* _Stored data entries_
________________
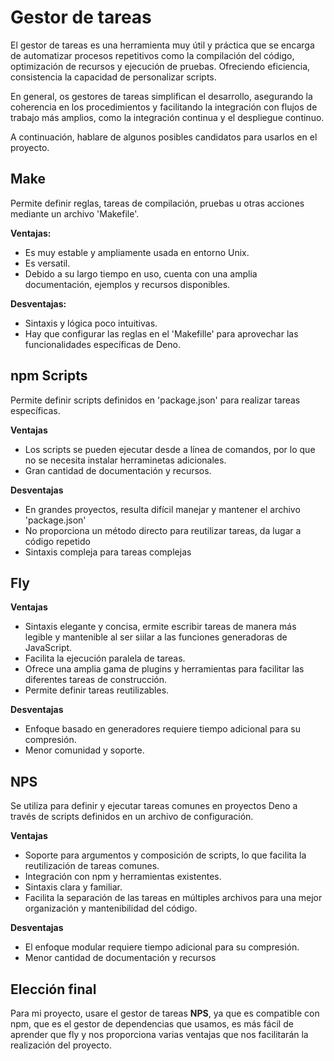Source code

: # Gestor de tareas

El gestor de tareas es una herramienta muy útil y práctica que se encarga de automatizar procesos repetitivos como la compilación del código, optimización de recursos y ejecución de pruebas. Ofreciendo eficiencia, consistencia la capacidad de personalizar scripts.

En general, os gestores de tareas simplifican el desarrollo, asegurando la coherencia en los procedimientos y facilitando la integración con flujos de trabajo más amplios, como la integración continua y el despliegue continuo.

A continuación, hablare de algunos posibles candidatos para usarlos en el proyecto.

## Make

Permite definir reglas, tareas de compilación, pruebas u otras acciones mediante un archivo 'Makefile'.

**Ventajas:**
+ Es muy estable y ampliamente usada en entorno Unix.
+ Es versatil.
+ Debido a su largo tiempo en uso, cuenta con una amplia documentación, ejemplos y recursos disponibles.

**Desventajas:**
+ Sintaxis y lógica poco intuitivas.
+ Hay que configurar las reglas en el 'Makefille' para aprovechar las funcionalidades específicas de Deno.


## npm Scripts

Permite definir scripts definidos en 'package.json' para realizar tareas específicas.

**Ventajas**
+ Los scripts se pueden ejecutar desde a línea de comandos, por lo que no se necesita instalar herraminetas adicionales.
+ Gran cantidad de documentación y recursos.

**Desventajas**
+ En grandes proyectos, resulta difícil manejar y mantener el archivo 'package.json'
+ No proporciona un método directo para reutilizar tareas, da lugar a código repetido
+ Sintaxis compleja para tareas complejas


## Fly

**Ventajas**
+ Sintaxis elegante y concisa, ermite escribir tareas de manera más legible y mantenible al ser siilar a las funciones generadoras de JavaScript.
+ Facilita la ejecución paralela de tareas.
+ Ofrece una amplia gama de plugins y herramientas para facilitar las diferentes tareas de construcción.
+ Permite definir tareas reutilizables.

**Desventajas**
+ Enfoque basado en generadores requiere tiempo adicional para su compresión.
+ Menor comunidad y soporte.


## NPS

Se utiliza para definir y ejecutar tareas comunes en proyectos Deno a través de scripts definidos en un archivo de configuración.

**Ventajas**
+ Soporte para argumentos y composición de scripts, lo que facilita la reutilización de tareas comunes.
+ Integración con npm y herramientas existentes.
+ Sintaxis clara y familiar.
+ Facilita la separación de las tareas en múltiples archivos para una mejor organización y mantenibilidad del código.

**Desventajas**
+ El enfoque modular requiere tiempo adicional para su compresión.
+ Menor cantidad de documentación y recursos


## Elección final
Para mi proyecto, usare el gestor de tareas **NPS**, ya que es compatible con npm, que es el gestor de dependencias que usamos, es más fácil de aprender que fly y nos proporciona varias ventajas que nos facilitarán la realización del proyecto.
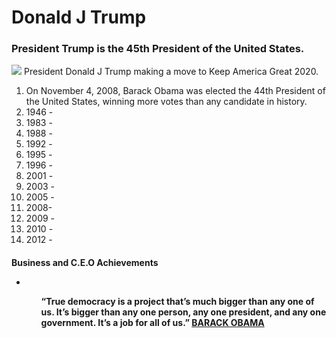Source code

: <!DOCTYPE html>

<html>

<head>
  <h1> Donald J Trump </h1>
  <h3> President Trump is the 45th President of the United States.</h3>
</head>

<div>
  <img id="img-div" id="img" id="img-caption" src="https://pics.me.me/donald-j-trump-45th-president-of-the-united-state-s-6928884.png"> President Donald J Trump making a move to Keep America Great 2020.
  </img>
</div>

<body>
  <ol>
    <li>On November 4, 2008, Barack Obama was elected the 44th President of the United States, winning more votes than any candidate in history. </li>
    <li>1946 - </li>
    <li>1983 - </li>
    <li>1988 - </li>
    <li>1992 - </li>
    <li>1995 - </li>
    <li>1996 - </li>
    <li>2001 - </li>
    <li>2003 - </li>
    <li>2005 - </li>
    <li>2008-  </li>
    <li>2009 - </li>
    <li>2010 - </li>
    <li>2012 - </li>
  </ol>
  <h4> Business and C.E.O Achievements</h>
  <ul>
    <li> </li>
  <ul>
      
  <p>“True democracy is a project that’s much bigger than any one of us. It’s bigger than any one person, any one president, and any one government. It’s a job for all of us.” <a id="id="tribute-link" href="https://en.wikipedia.org/wiki/Barack_Obama">BARACK OBAMA </a></p>
  </body>

</html>
</html>

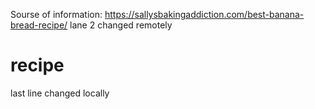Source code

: Sourse of information: https://sallysbakingaddiction.com/best-banana-bread-recipe/
lane 2 changed remotely
# recipe
last line changed locally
________________
* _Try it_
Leave the images aside and transcribe all entries exactly.

* _Solution to the problem_
Source code

: # Gestor de tareas

El gestor de tareas es una herramienta muy útil y práctica que se encarga de automatizar procesos repetitivos como la compilación del código, optimización de recursos y ejecución de pruebas. Ofreciendo eficiencia, consistencia la capacidad de personalizar scripts.

En general, os gestores de tareas simplifican el desarrollo, asegurando la coherencia en los procedimientos y facilitando la integración con flujos de trabajo más amplios, como la integración continua y el despliegue continuo.

A continuación, hablare de algunos posibles candidatos para usarlos en el proyecto.

## Make

Permite definir reglas, tareas de compilación, pruebas u otras acciones mediante un archivo 'Makefile'.

**Ventajas:**
+ Es muy estable y ampliamente usada en entorno Unix.
+ Es versatil.
+ Debido a su largo tiempo en uso, cuenta con una amplia documentación, ejemplos y recursos disponibles.

**Desventajas:**
+ Sintaxis y lógica poco intuitivas.
+ Hay que configurar las reglas en el 'Makefille' para aprovechar las funcionalidades específicas de Deno.


## npm Scripts

Permite definir scripts definidos en 'package.json' para realizar tareas específicas.

**Ventajas**
+ Los scripts se pueden ejecutar desde a línea de comandos, por lo que no se necesita instalar herraminetas adicionales.
+ Gran cantidad de documentación y recursos.

**Desventajas**
+ En grandes proyectos, resulta difícil manejar y mantener el archivo 'package.json'
+ No proporciona un método directo para reutilizar tareas, da lugar a código repetido
+ Sintaxis compleja para tareas complejas


## Fly

**Ventajas**
+ Sintaxis elegante y concisa, ermite escribir tareas de manera más legible y mantenible al ser siilar a las funciones generadoras de JavaScript.
+ Facilita la ejecución paralela de tareas.
+ Ofrece una amplia gama de plugins y herramientas para facilitar las diferentes tareas de construcción.
+ Permite definir tareas reutilizables.

**Desventajas**
+ Enfoque basado en generadores requiere tiempo adicional para su compresión.
+ Menor comunidad y soporte.


## NPS

Se utiliza para definir y ejecutar tareas comunes en proyectos Deno a través de scripts definidos en un archivo de configuración.

**Ventajas**
+ Soporte para argumentos y composición de scripts, lo que facilita la reutilización de tareas comunes.
+ Integración con npm y herramientas existentes.
+ Sintaxis clara y familiar.
+ Facilita la separación de las tareas en múltiples archivos para una mejor organización y mantenibilidad del código.

**Desventajas**
+ El enfoque modular requiere tiempo adicional para su compresión.
+ Menor cantidad de documentación y recursos


## Elección final
Para mi proyecto, usare el gestor de tareas **NPS**, ya que es compatible con npm, que es el gestor de dependencias que usamos, es más fácil de aprender que fly y nos proporciona varias ventajas que nos facilitarán la realización del proyecto.
Source code

: <!DOCTYPE html>

<html>

<head>
  <h1> Donald J Trump </h1>
  <h3> President Trump is the 45th President of the United States.</h3>
</head>

<div>
  <img id="img-div" id="img" id="img-caption" src="https://pics.me.me/donald-j-trump-45th-president-of-the-united-state-s-6928884.png"> President Donald J Trump making a move to Keep America Great 2020.
  </img>
</div>

<body>
  <ol>
    <li>On November 4, 2008, Barack Obama was elected the 44th President of the United States, winning more votes than any candidate in history. </li>
    <li>1946 - </li>
    <li>1983 - </li>
    <li>1988 - </li>
    <li>1992 - </li>
    <li>1995 - </li>
    <li>1996 - </li>
    <li>2001 - </li>
    <li>2003 - </li>
    <li>2005 - </li>
    <li>2008-  </li>
    <li>2009 - </li>
    <li>2010 - </li>
    <li>2012 - </li>
  </ol>
  <h4> Business and C.E.O Achievements</h>
  <ul>
    <li> </li>
  <ul>
      
  <p>“True democracy is a project that’s much bigger than any one of us. It’s bigger than any one person, any one president, and any one government. It’s a job for all of us.” <a id="id="tribute-link" href="https://en.wikipedia.org/wiki/Barack_Obama">BARACK OBAMA </a></p>
  </body>

</html>
</html>

Source code

: Sourse of information: https://sallysbakingaddiction.com/best-banana-bread-recipe/
lane 2 changed remotely
# recipe
last line changed locally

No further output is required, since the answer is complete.